Burping has also been connected to Sudden Infant Death Syndrome (SIDS) because of a 2007 article in the journal “Medical Hypotheses”. The problem with this connection is that it was, as the journal’s title suggests, a hypothesis. “Medical Hypotheses” has been a significant source of controversy, because, up until 2010, the articles in it were not peer-reviewed.

It’s important to note that, despite this article’s priority in internet search results, no peer-reviewed study has proven that either the presence or absence of burping is a contributing risk factor to SIDS deaths.

Why burping persists

Cohen’s advice against burping runs counter to every family member and stranger who interacted with my child. I didn’t regularly burp him, but he was often burped, reflexively, by everyone else who held him. So why are we still burping babies in the absence of strong medical evidence?

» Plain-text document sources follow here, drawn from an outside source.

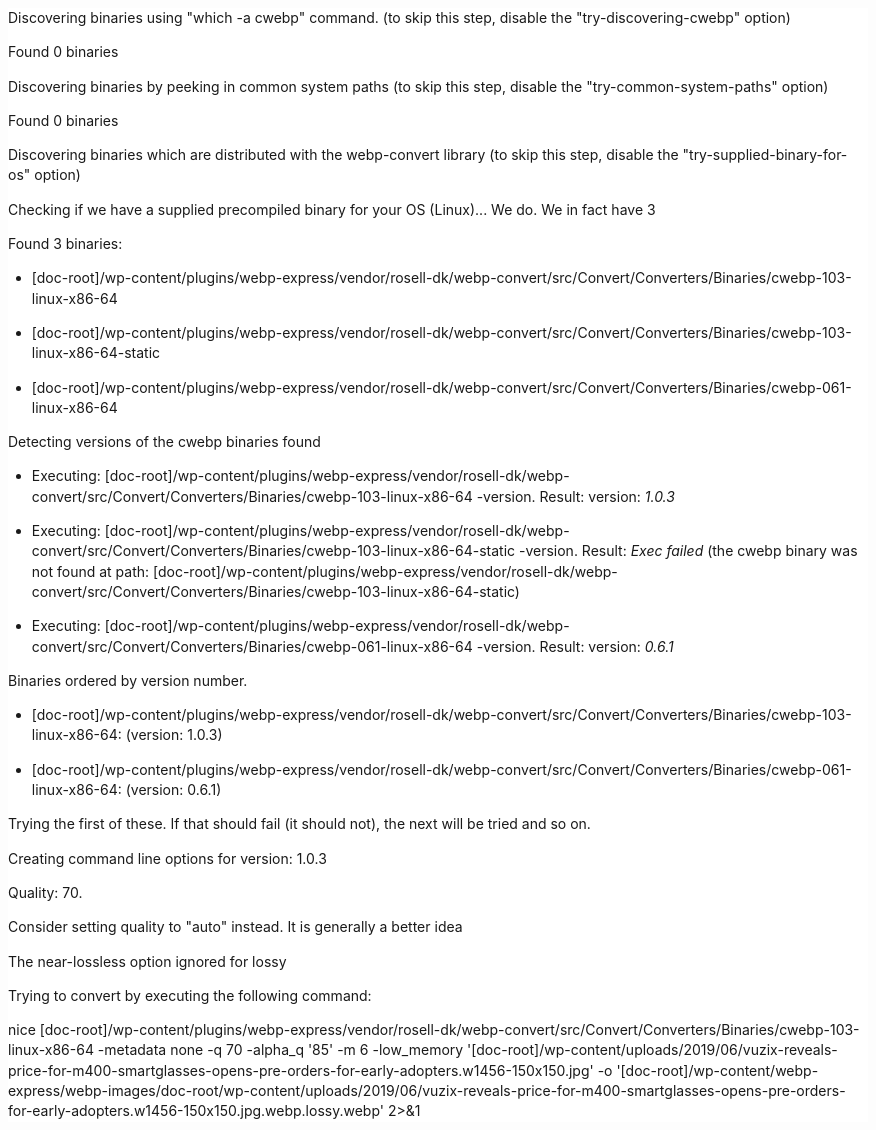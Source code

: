 Discovering binaries using "which -a cwebp" command. (to skip this step, disable the "try-discovering-cwebp" option)

Found 0 binaries

Discovering binaries by peeking in common system paths (to skip this step, disable the "try-common-system-paths" option)

Found 0 binaries

Discovering binaries which are distributed with the webp-convert library (to skip this step, disable the "try-supplied-binary-for-os" option)

Checking if we have a supplied precompiled binary for your OS (Linux)... We do. We in fact have 3

Found 3 binaries: 

- [doc-root]/wp-content/plugins/webp-express/vendor/rosell-dk/webp-convert/src/Convert/Converters/Binaries/cwebp-103-linux-x86-64

- [doc-root]/wp-content/plugins/webp-express/vendor/rosell-dk/webp-convert/src/Convert/Converters/Binaries/cwebp-103-linux-x86-64-static

- [doc-root]/wp-content/plugins/webp-express/vendor/rosell-dk/webp-convert/src/Convert/Converters/Binaries/cwebp-061-linux-x86-64

Detecting versions of the cwebp binaries found

- Executing: [doc-root]/wp-content/plugins/webp-express/vendor/rosell-dk/webp-convert/src/Convert/Converters/Binaries/cwebp-103-linux-x86-64 -version. Result: version: *1.0.3*

- Executing: [doc-root]/wp-content/plugins/webp-express/vendor/rosell-dk/webp-convert/src/Convert/Converters/Binaries/cwebp-103-linux-x86-64-static -version. Result: *Exec failed* (the cwebp binary was not found at path: [doc-root]/wp-content/plugins/webp-express/vendor/rosell-dk/webp-convert/src/Convert/Converters/Binaries/cwebp-103-linux-x86-64-static)

- Executing: [doc-root]/wp-content/plugins/webp-express/vendor/rosell-dk/webp-convert/src/Convert/Converters/Binaries/cwebp-061-linux-x86-64 -version. Result: version: *0.6.1*

Binaries ordered by version number.

- [doc-root]/wp-content/plugins/webp-express/vendor/rosell-dk/webp-convert/src/Convert/Converters/Binaries/cwebp-103-linux-x86-64: (version: 1.0.3)

- [doc-root]/wp-content/plugins/webp-express/vendor/rosell-dk/webp-convert/src/Convert/Converters/Binaries/cwebp-061-linux-x86-64: (version: 0.6.1)

Trying the first of these. If that should fail (it should not), the next will be tried and so on.

Creating command line options for version: 1.0.3

Quality: 70. 

Consider setting quality to "auto" instead. It is generally a better idea

The near-lossless option ignored for lossy

Trying to convert by executing the following command:

nice [doc-root]/wp-content/plugins/webp-express/vendor/rosell-dk/webp-convert/src/Convert/Converters/Binaries/cwebp-103-linux-x86-64 -metadata none -q 70 -alpha_q '85' -m 6 -low_memory '[doc-root]/wp-content/uploads/2019/06/vuzix-reveals-price-for-m400-smartglasses-opens-pre-orders-for-early-adopters.w1456-150x150.jpg' -o '[doc-root]/wp-content/webp-express/webp-images/doc-root/wp-content/uploads/2019/06/vuzix-reveals-price-for-m400-smartglasses-opens-pre-orders-for-early-adopters.w1456-150x150.jpg.webp.lossy.webp' 2>&1
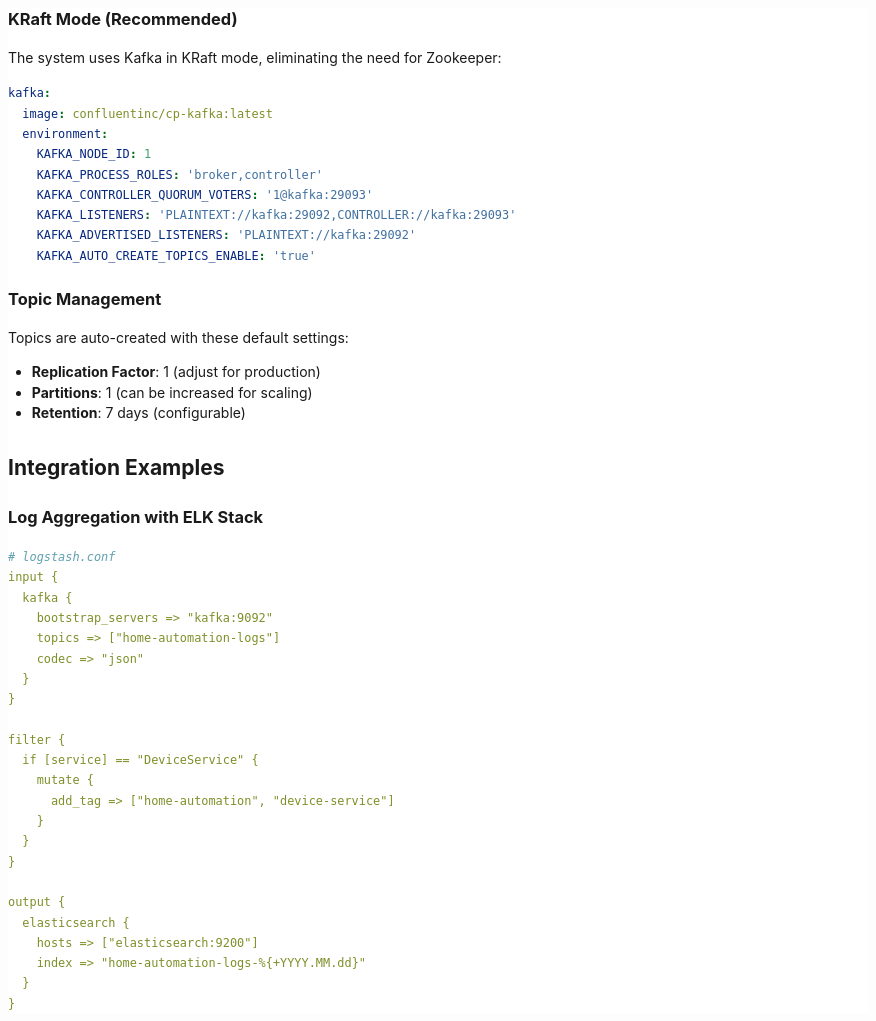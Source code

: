 ### KRaft Mode (Recommended)

The system uses Kafka in KRaft mode, eliminating the need for Zookeeper:

```yaml
kafka:
  image: confluentinc/cp-kafka:latest
  environment:
    KAFKA_NODE_ID: 1
    KAFKA_PROCESS_ROLES: 'broker,controller'
    KAFKA_CONTROLLER_QUORUM_VOTERS: '1@kafka:29093'
    KAFKA_LISTENERS: 'PLAINTEXT://kafka:29092,CONTROLLER://kafka:29093'
    KAFKA_ADVERTISED_LISTENERS: 'PLAINTEXT://kafka:29092'
    KAFKA_AUTO_CREATE_TOPICS_ENABLE: 'true'
```

### Topic Management

Topics are auto-created with these default settings:
- **Replication Factor**: 1 (adjust for production)
- **Partitions**: 1 (can be increased for scaling)
- **Retention**: 7 days (configurable)

## Integration Examples

### Log Aggregation with ELK Stack

```yaml
# logstash.conf
input {
  kafka {
    bootstrap_servers => "kafka:9092"
    topics => ["home-automation-logs"]
    codec => "json"
  }
}

filter {
  if [service] == "DeviceService" {
    mutate {
      add_tag => ["home-automation", "device-service"]
    }
  }
}

output {
  elasticsearch {
    hosts => ["elasticsearch:9200"]
    index => "home-automation-logs-%{+YYYY.MM.dd}"
  }
}
```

Burping may not have a medical function, but it may serve an important psychological function for caregivers. In his commentary on the above study of burping and colic rates, physician Ahmed Rashid writes: “There can be few more frustrating consultations than those with first-time parents trying to manage infantile colic. The desperation in their sleep-deprived voices can make it extremely difficult not to offer some intervention.”

This focus on exhausted parents puts advice about burping into a new perspective. What if burping is not for the baby, but for that baby’s caregivers?

Observe the following two sentences: “The baby was burped” and “The baby burped.” In the first sentence, the baby had something done to it: A caregiver burped it. In the second sentence, the baby’s in control: He or she burped.

What if we imagined these two sentences as parenting philosophies? The first sentence, reflected in the advice from the AAP, suggests that babies need parents to do everything on their behalf. It also indirectly offers the powerful encouragement that parents can do something in the wake of colic or other similar situations.

The second sentence, reflected in Cohen’s advice, suggests that letting a child burp on its own (or not) offers the tiniest bit of agency to the tiniest of humans. Choosing to not burp the baby, then, can be one step in a long process of helping a child gain incremental independence. But Cohen’s advice is cold comfort for parents up at all hours with a screaming infant. It asks them to accept that, sometimes, there’s nothing a parent can do to calm a screaming baby.

Just like Baby Burpees – some of whom are still out there being burped – today’s babies are probably going to be burped. Perhaps that’s because burping is a ritual for parents, making us feel that we have some measure of control over our otherwise chaotic first years with our babies.